«Chi mi conosce sa che da oltre 30 anni mi occupo di vino. Ho iniziato come consulente, guidando molte aziende in Italia e all’estero nei loro primi passi, alcune delle quali oggi anche molto famose. Parallelamente, credo come molti colleghi, ho sempre perseguito l’idea di produrre dei vini miei, nei quali poter esprimere in totale libertà da vincoli la mia filosofia di produzione. Fa appunto parte di questi progetti l’azienda di Brunello che ho fondato con alcuni amici nel 1992. Negli anni, i soci con i quali ho condiviso la proprietà dell’azienda sono cambiati, per giungere infine, in tempi molto recenti, ad un bivio che mi ha portato a scegliere di tenere per me un vigneto vicino al mio resort di Poggio al Sole – da semplice casa dei sogni destinata soltanto all’ospitalità, Poggio al Sole è divenuto così un piccolo “domaine” -. A questo nucleo, si aggiunge anche un altro vigneto, destinato alla produzione del rosso di Montalcino. Il progetto, che porta adesso il mio nome e cognome, mi corrisponde al punto che non so’ più dove sia il confine tra il lavoro e la pura passione, e, nella sua definizione, spesso la redditività si trova in secondo piano, messa in ombra dalla voglia e dal divertimento di produrre vini che siano soprattutto di identità, carattere, personalità; le linee guida sono una “artigianalità” quasi maniacale, e la ricerca della maggiore sostenibilità possibile. Così, l’intera gestione dei vigneti è rigorosamente manuale, e avviene senza l’impiego del trattore, per preservare al massimo la naturale sofficità dei suoli. L’uva che si raccoglie con il diradamento inoltre, eseguito allo scopo di ottenere la proporzione ottimale tra parete fogliare e grappoli e quindi la maturazione più equilibrata possibile, non viene eliminata, ma trova anch’essa un impiego di tutto rispetto nella produzione di un vino brut rosé, perfetto per brindare alle nuove vendemmie.

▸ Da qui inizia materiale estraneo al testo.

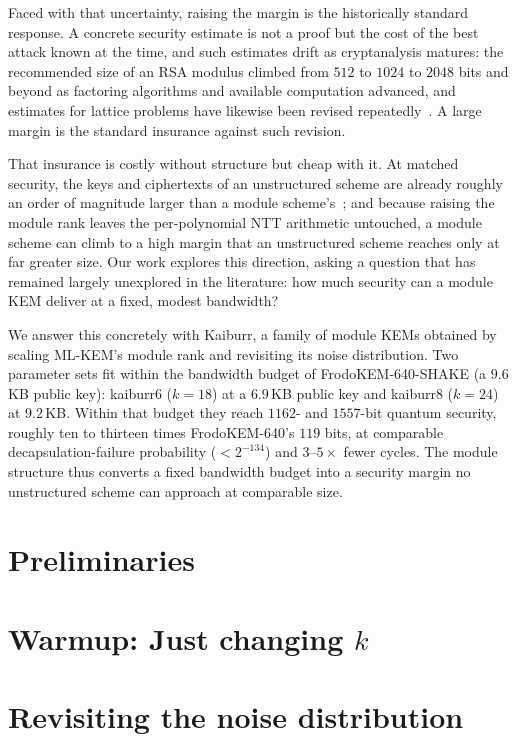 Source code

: \documentclass[a4paper,runningheads]{llncs}
\newcommand{\kyberk}{\ensuremath{k}\xspace}
\begin{document}
Faced with that uncertainty, raising the margin is the historically standard response.
A concrete security estimate is not a proof but the cost of the best attack known at the time, and such estimates drift as cryptanalysis matures: the recommended size of an RSA modulus climbed from $512$ to $1024$ to $2048$ bits and beyond as factoring algorithms and available computation advanced, and estimates for lattice problems have likewise been revised repeatedly~\cite{TODO-lattice-estimates}.
A large margin is the standard insurance against such revision.

That insurance is costly without structure but cheap with it.
At matched security, the keys and ciphertexts of an unstructured scheme are already roughly an order of magnitude larger than a module scheme's~\cite{TODO-frodo-ring}; and because raising the module rank leaves the per-polynomial NTT arithmetic untouched, a module scheme can climb to a high margin that an unstructured scheme reaches only at far greater size.
Our work explores this direction, asking a question that has remained largely unexplored in the literature: how much security can a module KEM deliver at a fixed, modest bandwidth?

We answer this concretely with \textsf{Kaiburr}, a family of module KEMs obtained by scaling ML-KEM's module rank and revisiting its noise distribution.
Two parameter sets fit within the bandwidth budget of FrodoKEM-640-SHAKE (a $9.6$\,KB public key): \textsf{kaiburr6} ($k=18$) at a $6.9$\,KB public key and \textsf{kaiburr8} ($k=24$) at $9.2$\,KB.
Within that budget they reach $1162$- and $1557$-bit quantum security, roughly ten to thirteen times FrodoKEM-640's $119$ bits, at comparable decapsulation-failure probability ($<2^{-134}$) and $3$--$5\times$ fewer cycles.
The module structure thus converts a fixed bandwidth budget into a security margin no unstructured scheme can approach at comparable size.



\section{Preliminaries}
\label{sec:preliminaries}

\section{Warmup: Just changing \kyberk}
\label{sec:warmup}

\section{Revisiting the noise distribution}
\label{sec:distribution}
\end{document}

Ma torniamo ai protagonisti principali: circa 5.000 bottiglie di Rosso e altrettante di Brunello di Montalcino, vinificate in tini troncoconici in rovere, e affinate in barili sempre in rovere francese – per il Brunello, 2 anni in legno e 2 anni in bottiglia -. I protocolli di lavoro sono all’insegna dell’eleganza, dell’equilibrio, della delicatezza, in linea con l’evoluzione del mio gusto personale, che in passato prediligeva i vini robusti, e che adesso invece preferisce decisamente uno stile più vicino alla Borgogna – in altri termini, un po’ lo stesso iter di un appassionato di jazz, che all’inizio del suo percorso abbia messo al primo posto John Coltrane, e che molti anni dopo si trovi invece a preferirgli Jan Garbarek -.

Insomma, la passione, la cura, l’entusiasmo danno sempre i frutti che ci aspettiamo, e così il mio Brunello è adesso distribuito in Italia dalla assai prestigiosa Moon Import – l’unico Brunello della sua lista, accanto ai migliori Champagne e vini di Borgogna in circolazione -. L’annata produttiva che si chiude con la vendemmia 2019 poi, ha aggiunto soddisfazioni ulteriori: condizioni climatiche ottimali durante l’intero ciclo, incluse strategiche precipitazioni piovose primaverili e nel corso dell’invaiatura, a contribuire all’equilibrio perfetto. Un’uva splendida, dalla maturazione piena e completa».